Einerseits fühle ich mich damit wohl, aber jede Frau und jeder Mann fühlt sich auch ohne wohl. Auch wenn ich mich in T-Shirt und Jeans weiblich fühlen kann, heißt es nicht, dass mich andere dann so wahrnehmen – aber genau das möchte ich. Also tue ich alles dafür, auch wenn ich dann in der Klischeekiste bin.

In der Zeit, in der mein Passing noch nicht so gut war, war ich mit einer Freundin in einem Düsseldorfer Schuhgeschäft unterwegs. Am Eingang stand eine Mutter mit ihrer dreizehnjährigen Tochter, die sich sichtlich langweilte. Als wir an ihnen vorbeigingen hörte ich den Satz: „Mutter, Mutter, haste gesehen gerade, das war doch ein Typ!“. Ich wollte zum Teufel kein zweites Mal an ihnen vorbeigehen, doch irgendwann wollten wir das Geschäft wieder verlassen und besagte Freundin meinte zu mir, ich müsste da durch. Als wir nach vorne gingen stupste das Mädchen ihre Mutter an, die kurz hochschaute, mich von oben bis unten scannte und dann den Daumen nach dem Motto „sieht gut aus“ hochhielt.

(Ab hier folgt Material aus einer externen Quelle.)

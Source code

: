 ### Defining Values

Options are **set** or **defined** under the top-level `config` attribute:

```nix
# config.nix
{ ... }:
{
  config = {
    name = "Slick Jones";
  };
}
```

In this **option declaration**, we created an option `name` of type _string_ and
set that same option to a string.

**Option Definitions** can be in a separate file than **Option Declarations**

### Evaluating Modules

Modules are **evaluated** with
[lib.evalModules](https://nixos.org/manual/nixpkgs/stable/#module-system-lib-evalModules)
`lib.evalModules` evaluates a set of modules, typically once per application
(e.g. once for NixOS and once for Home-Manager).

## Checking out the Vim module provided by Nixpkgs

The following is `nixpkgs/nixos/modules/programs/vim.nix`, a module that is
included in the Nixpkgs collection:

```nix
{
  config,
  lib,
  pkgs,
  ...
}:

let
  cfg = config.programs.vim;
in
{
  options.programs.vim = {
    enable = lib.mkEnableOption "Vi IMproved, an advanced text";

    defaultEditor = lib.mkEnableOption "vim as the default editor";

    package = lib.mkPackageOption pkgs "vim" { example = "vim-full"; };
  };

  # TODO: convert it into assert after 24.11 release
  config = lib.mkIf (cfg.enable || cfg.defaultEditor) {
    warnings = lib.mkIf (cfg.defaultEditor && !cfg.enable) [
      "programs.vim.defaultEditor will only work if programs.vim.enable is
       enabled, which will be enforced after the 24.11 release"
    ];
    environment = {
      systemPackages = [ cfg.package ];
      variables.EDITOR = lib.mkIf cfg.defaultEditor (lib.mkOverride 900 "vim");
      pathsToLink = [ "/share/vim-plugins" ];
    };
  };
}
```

In meinem Leben wurde ich vielleicht zwei oder dreimal „enttarnt“ und erhielt eine Reaktion. Wenn mir jetzt Leute hinterherschauen weiß ich nicht mehr, ob sie das tun, weil sie einen Verdacht hegen oder weil ich ihnen gefalle. Das sage ich mir, um mein Ego manchmal anzuheben, aber es ist ein Lernprozess. Es gab Zeiten, in denen ich jedes Lachen in Hörweite als Lachen über mich verstand. Man bezieht alles auf sich und fühlt sich angesprochen, wenn Leute schauen oder lachen, auch wenn es ganz andere Gründe dafür gibt.

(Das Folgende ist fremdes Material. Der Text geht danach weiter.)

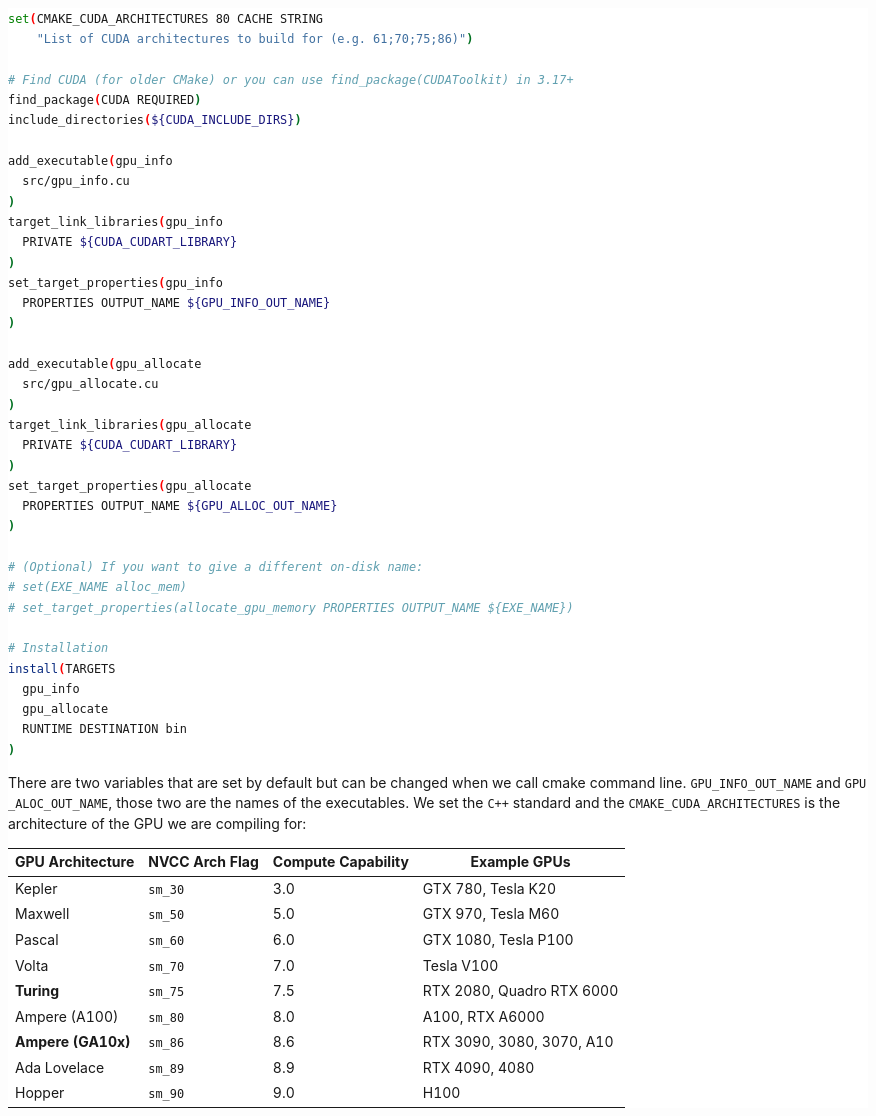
 ```bash
set(CMAKE_CUDA_ARCHITECTURES 80 CACHE STRING
    "List of CUDA architectures to build for (e.g. 61;70;75;86)")

# Find CUDA (for older CMake) or you can use find_package(CUDAToolkit) in 3.17+
find_package(CUDA REQUIRED)
include_directories(${CUDA_INCLUDE_DIRS})

add_executable(gpu_info
  src/gpu_info.cu
)
target_link_libraries(gpu_info
  PRIVATE ${CUDA_CUDART_LIBRARY}
)
set_target_properties(gpu_info
  PROPERTIES OUTPUT_NAME ${GPU_INFO_OUT_NAME}
)

add_executable(gpu_allocate
  src/gpu_allocate.cu
)
target_link_libraries(gpu_allocate
  PRIVATE ${CUDA_CUDART_LIBRARY}
)
set_target_properties(gpu_allocate
  PROPERTIES OUTPUT_NAME ${GPU_ALLOC_OUT_NAME}
)

# (Optional) If you want to give a different on-disk name:
# set(EXE_NAME alloc_mem)
# set_target_properties(allocate_gpu_memory PROPERTIES OUTPUT_NAME ${EXE_NAME})

# Installation
install(TARGETS
  gpu_info
  gpu_allocate
  RUNTIME DESTINATION bin
)
```

There are two variables that are set by default but can be changed when we call cmake command line. `GPU_INFO_OUT_NAME` and `GPU_ALOC_OUT_NAME`, those two are the names of the executables. We set the `C++` standard and the `CMAKE_CUDA_ARCHITECTURES` is the architecture of the GPU we are compiling for:

| GPU Architecture | NVCC Arch Flag | Compute Capability | Example GPUs                         |
|------------------|----------------|---------------------|--------------------------------------|
| Kepler           | `sm_30`        | 3.0                 | GTX 780, Tesla K20                   |
| Maxwell          | `sm_50`        | 5.0                 | GTX 970, Tesla M60                   |
| Pascal           | `sm_60`        | 6.0                 | GTX 1080, Tesla P100                 |
| Volta            | `sm_70`        | 7.0                 | Tesla V100                           |
| **Turing**       | `sm_75`        | 7.5                 | RTX 2080, Quadro RTX 6000           |
| Ampere (A100)    | `sm_80`        | 8.0                 | A100, RTX A6000                      |
| **Ampere (GA10x)** | `sm_86`      | 8.6                 | RTX 3090, 3080, 3070, A10            |
| Ada Lovelace     | `sm_89`        | 8.9                 | RTX 4090, 4080                       |
| Hopper           | `sm_90`        | 9.0                 | H100                                 |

Derzeit bin ich auf dem Weg, die Entscheidung schon fast getroffen zu haben, aber dazu gehört mehr, man muss das dann auch leben wollen. Wahrscheinlich muss ich mich beruflich verändern und ich weiß noch nicht, ob ich dazu bereit wäre. Wie heißt es so schön, wenn der Leidensdruck für eine Sache hoch genug ist, nimmt man alles in Kauf. Ich weiß nicht, ob ich so viel leide, wie andere vorgeben.

Mich kostet das Switchen immer enorm viel Energie und Zeit.

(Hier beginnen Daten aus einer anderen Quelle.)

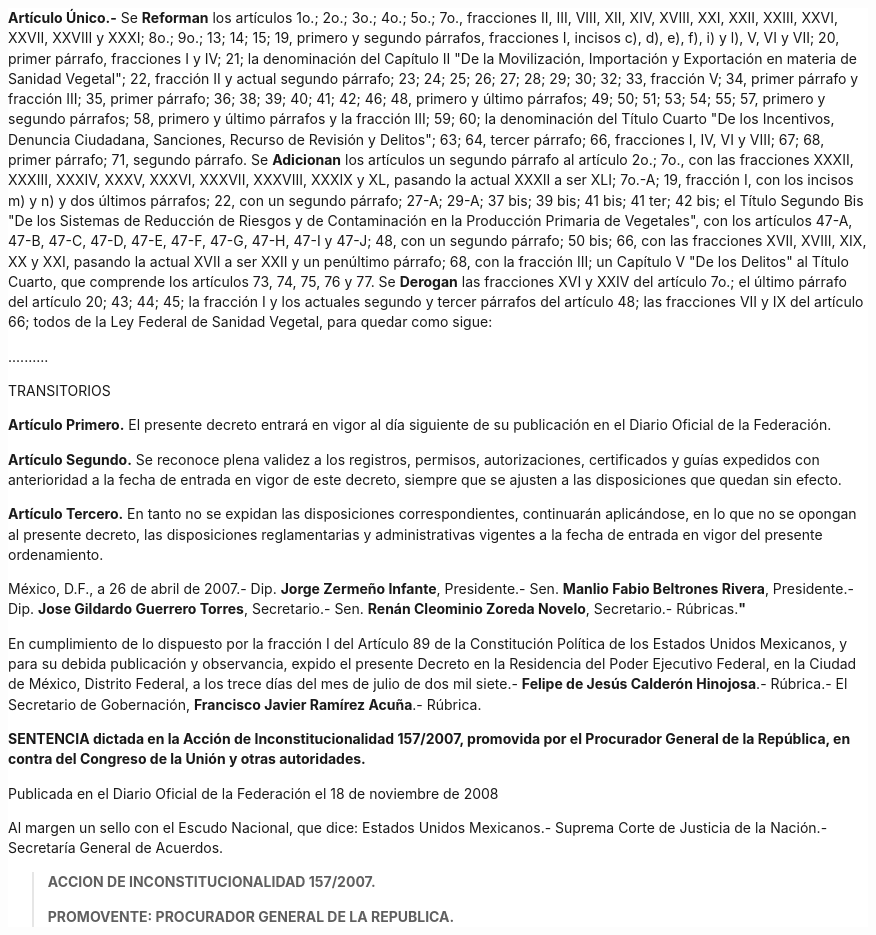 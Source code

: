 **Artículo Único.-** Se **Reforman** los artículos 1o.; 2o.; 3o.; 4o.; 5o.; 7o., fracciones II, III, VIII, XII, XIV, XVIII, XXI, XXII, XXIII, XXVI, XXVII, XXVIII y XXXI; 8o.; 9o.; 13; 14; 15; 19, primero y segundo párrafos, fracciones I, incisos c), d), e), f), i) y l), V, VI y VII; 20, primer párrafo, fracciones I y IV; 21; la denominación del Capítulo II "De la Movilización, Importación y Exportación en materia de Sanidad Vegetal"; 22, fracción II y actual segundo párrafo; 23; 24; 25; 26; 27; 28; 29; 30; 32; 33, fracción V; 34, primer párrafo y fracción III; 35, primer párrafo; 36; 38; 39; 40; 41; 42; 46; 48, primero y último párrafos; 49; 50; 51; 53; 54; 55; 57, primero y segundo párrafos; 58, primero y último párrafos y la fracción III; 59; 60; la denominación del Título Cuarto "De los Incentivos, Denuncia Ciudadana, Sanciones, Recurso de Revisión y Delitos"; 63; 64, tercer párrafo; 66, fracciones I, IV, VI y VIII; 67; 68, primer párrafo; 71, segundo párrafo. Se **Adicionan** los artículos un segundo párrafo al artículo 2o.; 7o., con las fracciones XXXII, XXXIII, XXXIV, XXXV, XXXVI, XXXVII, XXXVIII, XXXIX y XL, pasando la actual XXXII a ser XLI; 7o.-A; 19, fracción I, con los incisos m) y n) y dos últimos párrafos; 22, con un segundo párrafo; 27-A; 29-A; 37 bis; 39 bis; 41 bis; 41 ter; 42 bis; el Título Segundo Bis \"De los Sistemas de Reducción de Riesgos y de Contaminación en la Producción Primaria de Vegetales\", con los artículos 47-A, 47-B, 47-C, 47-D, 47-E, 47-F, 47-G, 47-H, 47-I y 47-J; 48, con un segundo párrafo; 50 bis; 66, con las fracciones XVII, XVIII, XIX, XX y XXI, pasando la actual XVII a ser XXII y un penúltimo párrafo; 68, con la fracción III; un Capítulo V \"De los Delitos" al Título Cuarto, que comprende los artículos 73, 74, 75, 76 y 77. Se **Derogan** las fracciones XVI y XXIV del artículo 7o.; el último párrafo del artículo 20; 43; 44; 45; la fracción I y los actuales segundo y tercer párrafos del artículo 48; las fracciones VII y IX del artículo 66; todos de la Ley Federal de Sanidad Vegetal, para quedar como sigue:

\...\...\....

TRANSITORIOS

**Artículo Primero.** El presente decreto entrará en vigor al día siguiente de su publicación en el Diario Oficial de la Federación.

**Artículo Segundo.** Se reconoce plena validez a los registros, permisos, autorizaciones, certificados y guías expedidos con anterioridad a la fecha de entrada en vigor de este decreto, siempre que se ajusten a las disposiciones que quedan sin efecto.

**Artículo Tercero.** En tanto no se expidan las disposiciones correspondientes, continuarán aplicándose, en lo que no se opongan al presente decreto, las disposiciones reglamentarias y administrativas vigentes a la fecha de entrada en vigor del presente ordenamiento.

México, D.F., a 26 de abril de 2007.- Dip. **Jorge Zermeño Infante**, Presidente.- Sen. **Manlio Fabio Beltrones Rivera**, Presidente.- Dip. **Jose Gildardo Guerrero Torres**, Secretario.- Sen. **Renán Cleominio Zoreda Novelo**, Secretario.- Rúbricas.**\"**

En cumplimiento de lo dispuesto por la fracción I del Artículo 89 de la Constitución Política de los Estados Unidos Mexicanos, y para su debida publicación y observancia, expido el presente Decreto en la Residencia del Poder Ejecutivo Federal, en la Ciudad de México, Distrito Federal, a los trece días del mes de julio de dos mil siete.- **Felipe de Jesús Calderón Hinojosa**.- Rúbrica.- El Secretario de Gobernación, **Francisco Javier Ramírez Acuña**.- Rúbrica.

**SENTENCIA dictada en la Acción de Inconstitucionalidad 157/2007, promovida por el Procurador General de la República, en contra del Congreso de la Unión y otras autoridades.**

Publicada en el Diario Oficial de la Federación el 18 de noviembre de 2008

Al margen un sello con el Escudo Nacional, que dice: Estados Unidos Mexicanos.- Suprema Corte de Justicia de la Nación.- Secretaría General de Acuerdos.

> **ACCION DE INCONSTITUCIONALIDAD 157/2007.**
>
> **PROMOVENTE: PROCURADOR GENERAL DE LA REPUBLICA.**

Die Kontrolle darüber zu behalten, wer was weiß, wo man sich wie verhalten und was erzählen kann, das zehrt an einem. Aber auch das Ändern von zwei optischen Zuständen ist anstrengend. Es gibt Tage, an denen ich berufliche Termine absagen möchte, weil ich nicht in der Lage bin, wieder die Rolle des Manns einzunehmen. Diese Situationen häufen sich.

Zwar bin ich bei meiner Entscheidungsfindung bei einem deutlich höheren Anteil als 51 Prozent für die Frau gegenüber dem Mann, aber noch lange nicht da, wo es für mich Sicherheit bedeutet, um eine endgültige Entscheidung treffen zu können. Ich finde es immer wieder bewundernswert, wenn Leute mit einem klaren Bild von sich leben und wissen, wer sie sind und was sie wollen. Bei mir dauert das länger, wie mit allen Dingen in meinem Leben, aber irgendwann war es dann meistens so klar, dass ich nie wieder darüber nachdenken musste. Es dauert nur scheißlange.